Les problèmes d'urbanisme ne datent pas d'aujourd'hui !
Raconté pour vous par Cécile, le 02 juin 2022 - temps de lecture : 3 mn
Quand ? Néolithique, Antiquité, Moyen Âge, époques moderne et contemporaine
Où ? Malaisie, France, Allemagne, Mongolie, Turquie, Grande-Bretagne
Suite de notre article consacré aux créations urbaines dans l'Histoire. Si de grandes villes actuelles sont célèbres pour leur ancienneté, comme Mexico, Tombouctou, Athènes ou Osaka, toutes les villes du passé n'ont pas connu une telle prospérité. Certaines ont survécu, mais n'ont pas prospéré. D'autres ont périclité en moins de 100 ans.
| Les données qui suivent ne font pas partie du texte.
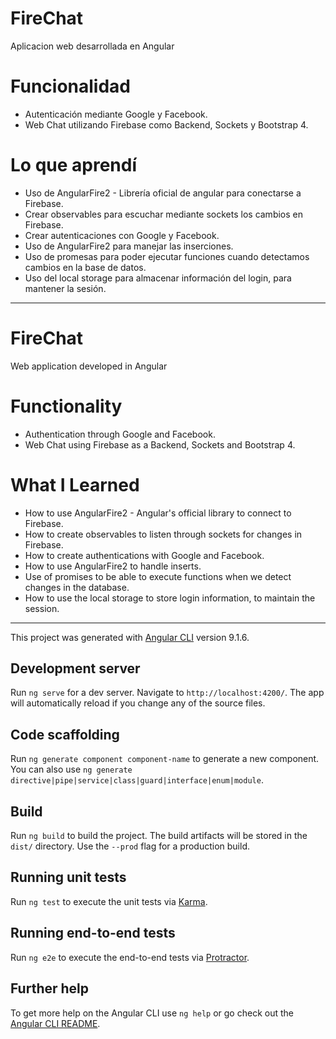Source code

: # FireChat
Aplicacion web desarrollada en Angular

 # Funcionalidad
 * Autenticación mediante Google y Facebook.
 * Web Chat utilizando Firebase como Backend, Sockets y Bootstrap 4.
 
 # Lo que aprendí
 * Uso de AngularFire2 - Librería oficial de angular para conectarse a Firebase.
 * Crear observables para escuchar mediante sockets los cambios en Firebase.
 * Crear autenticaciones con Google y Facebook.
 * Uso de AngularFire2 para manejar las inserciones.
 * Uso de promesas para poder ejecutar funciones cuando detectamos cambios en la base de datos.
 * Uso del local storage para almacenar información del login, para mantener la sesión.

  ------------------------------------------------------------
 # FireChat
 Web application developed in Angular

 # Functionality
 * Authentication through Google and Facebook.
 * Web Chat using Firebase as a Backend, Sockets and Bootstrap 4.

 # What I Learned
 * How to use AngularFire2 - Angular's official library to connect to Firebase.
 * How to create observables to listen through sockets for changes in Firebase.
 * How to create authentications with Google and Facebook.
 * How to use AngularFire2 to handle inserts.
 * Use of promises to be able to execute functions when we detect changes in the database.
 * How to use the local storage to store login information, to maintain the session.

 ------------------------------------------------------------

This project was generated with [Angular CLI](https://github.com/angular/angular-cli) version 9.1.6.

## Development server

Run `ng serve` for a dev server. Navigate to `http://localhost:4200/`. The app will automatically reload if you change any of the source files.

## Code scaffolding

Run `ng generate component component-name` to generate a new component. You can also use `ng generate directive|pipe|service|class|guard|interface|enum|module`.

## Build

Run `ng build` to build the project. The build artifacts will be stored in the `dist/` directory. Use the `--prod` flag for a production build.

## Running unit tests

Run `ng test` to execute the unit tests via [Karma](https://karma-runner.github.io).

## Running end-to-end tests

Run `ng e2e` to execute the end-to-end tests via [Protractor](http://www.protractortest.org/).

## Further help

To get more help on the Angular CLI use `ng help` or go check out the [Angular CLI README](https://github.com/angular/angular-cli/blob/master/README.md).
Quelques unes ont été des réussites inattendues, d'autres ont fait l'objet de lourds investissements financiers et politiques, mais la mayonnaise n'a jamais pris... Pas facile de savoir ce qui va tenir ou non !
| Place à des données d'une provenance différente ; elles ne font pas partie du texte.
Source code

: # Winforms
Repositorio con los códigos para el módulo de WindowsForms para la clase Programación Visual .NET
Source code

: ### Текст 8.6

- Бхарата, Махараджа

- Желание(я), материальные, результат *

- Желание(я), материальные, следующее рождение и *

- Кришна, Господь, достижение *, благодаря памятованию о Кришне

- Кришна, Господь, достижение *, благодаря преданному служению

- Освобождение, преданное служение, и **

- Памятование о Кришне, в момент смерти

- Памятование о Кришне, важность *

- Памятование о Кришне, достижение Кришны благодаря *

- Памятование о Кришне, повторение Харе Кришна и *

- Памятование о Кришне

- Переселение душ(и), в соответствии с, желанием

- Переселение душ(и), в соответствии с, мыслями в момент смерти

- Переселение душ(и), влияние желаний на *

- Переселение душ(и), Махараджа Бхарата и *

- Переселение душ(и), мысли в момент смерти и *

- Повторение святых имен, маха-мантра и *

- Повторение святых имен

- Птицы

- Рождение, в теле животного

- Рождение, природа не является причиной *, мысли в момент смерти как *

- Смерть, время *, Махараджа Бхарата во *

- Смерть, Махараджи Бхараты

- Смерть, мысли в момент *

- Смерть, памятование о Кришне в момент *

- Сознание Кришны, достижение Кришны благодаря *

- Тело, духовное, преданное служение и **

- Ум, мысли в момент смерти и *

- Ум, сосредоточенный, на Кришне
Au milieu des marais charentais, Jacopolis (maintenant Hiers-Brouage, en Charente-Maritime) est une ville née de l’exploitation d’une ressource locale chère et très convoitée : le sel. Sur un petit village médiéval, une ville neuve a été fondée en 1555, à la limite entre la zone des marais salants et les canaux navigables menant à la mer.
La ville a été très rapidement fortifiée pour protéger le havre de Brouage, où relâchaient les grands navires de commerce. Elle abritait ainsi deux grandes poudrières, un arsenal et un entrepôt à sel. Ses fortifications ont été refaites par le marquis de Vauban, ingénieur militaire et architecte de Louis XIV, qui a doté la ville de ses célèbres fortifications en étoile.
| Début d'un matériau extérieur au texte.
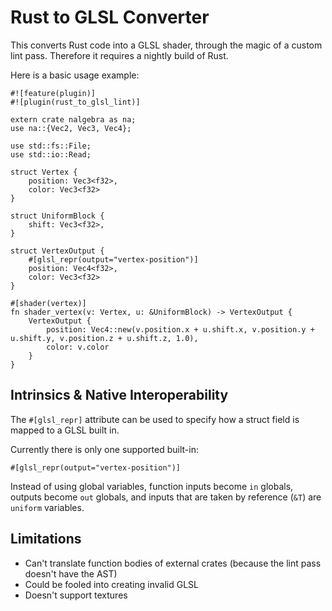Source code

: # Rust to GLSL Converter

This converts Rust code into a GLSL shader, through the magic of a custom lint pass. Therefore it requires a nightly build of Rust.

Here is a basic usage example:

    #![feature(plugin)]
    #![plugin(rust_to_glsl_lint)]

    extern crate nalgebra as na;
    use na::{Vec2, Vec3, Vec4};

    use std::fs::File;
    use std::io::Read;

    struct Vertex {
        position: Vec3<f32>,
        color: Vec3<f32>
    }

    struct UniformBlock {
        shift: Vec3<f32>,
    }

    struct VertexOutput {
        #[glsl_repr(output="vertex-position")]
        position: Vec4<f32>,
        color: Vec3<f32>
    }

    #[shader(vertex)]
    fn shader_vertex(v: Vertex, u: &UniformBlock) -> VertexOutput {
        VertexOutput {
            position: Vec4::new(v.position.x + u.shift.x, v.position.y + u.shift.y, v.position.z + u.shift.z, 1.0),
            color: v.color
        }
    }

## Intrinsics & Native Interoperability

The `#[glsl_repr]` attribute can be used to specify how a struct field is mapped to a GLSL built in.

Currently there is only one supported built-in:

    #[glsl_repr(output="vertex-position")]

Instead of using global variables, function inputs become `in` globals, outputs become `out` globals, and inputs that are taken by reference (`&T`) are `uniform` variables.

## Limitations

- Can't translate function bodies of external crates (because the lint pass doesn't have the AST)
- Could be fooled into creating invalid GLSL
- Doesn't support textures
Détail insolite : le site a été choisi parce qu'à cet endroit-là, les navires de haute-mer jetaient par dessus bord les tonnes de pierres qu'ils devaient embarquer lorsqu'ils étaient à vide, pour faire office de lest et ne pas chavirer. Le tout formait un énorme tas de cailloux qui plaçait les constructions hors d'eau.
Extrêmement bien conservée et encore habitée, cette petite ville étonnante ressemble en fait beaucoup, dans ses dimensions et son plan quadrillé, à ce que devait être une ville nouvelle romaine. Elle accueillait d'ailleurs à peu près le même nombre d'habitants : autour de 4 000. Ne manquez pas sa visite la prochaine fois que vous passez en Charente, ça vaut vraiment le détour !
Il arrive parfois que les projets de villes nouvelles avortent : l’ambition de départ était trop haute, la fonction de la ville mal pensée, le projet trop coûteux… les raisons ne manquent pas !
Il y a 2000 ans, la ville romaine de Waldgirmes (son nom latin est inconnu), en Allemagne, a été un échec flagrant. Fondée sur la rive droite du Rhin, pendant la conquête de la Germanie, elle n’a existé qu’une vingtaine d’années et n’a jamais été finie, car les projets de conquête des territoires à l’est du fleuve ont très vite avorté. C’est pourquoi l’espace compris à l’intérieur du rempart n’a même pas été rempli !
C’est aussi ce qui s’est passé pour un certain nombre de capitales romaines implantées en Gaule après la conquête de la Gaule indépendante par Jules César, comme nous l'avons vu dans l'article précédent.
Surdimensionnées, mal adaptées aux besoins des populations locales, beaucoup n’ont été occupées qu’à moitié, et ont été abandonnées au bout de 150 à 200 ans… ce qui est très peu par rapport à la prospérité de celles qui ont réussi !
On fonde encore beaucoup de villes nouvelles, au XXIe s., pour accompagner les développements démographiques et économiques. Il y en a un grand nombre en Asie, où fleurissent les projets pharaoniques, telle Maidar, la nouvelle capitale de la Mongolie, qui remplacera Oulan Bator, saturée, vers 2030.
Certains projets périclitent toutefois, comme on l’a vu pour l’époque romaine. C’est le cas récent de l’étrange ville de Burj al Babas, au nord-est de la Turquie. Ses promoteurs pensaient créer une ville d’agrément très luxueuse, destinée à de riches familles du Golfe Persique.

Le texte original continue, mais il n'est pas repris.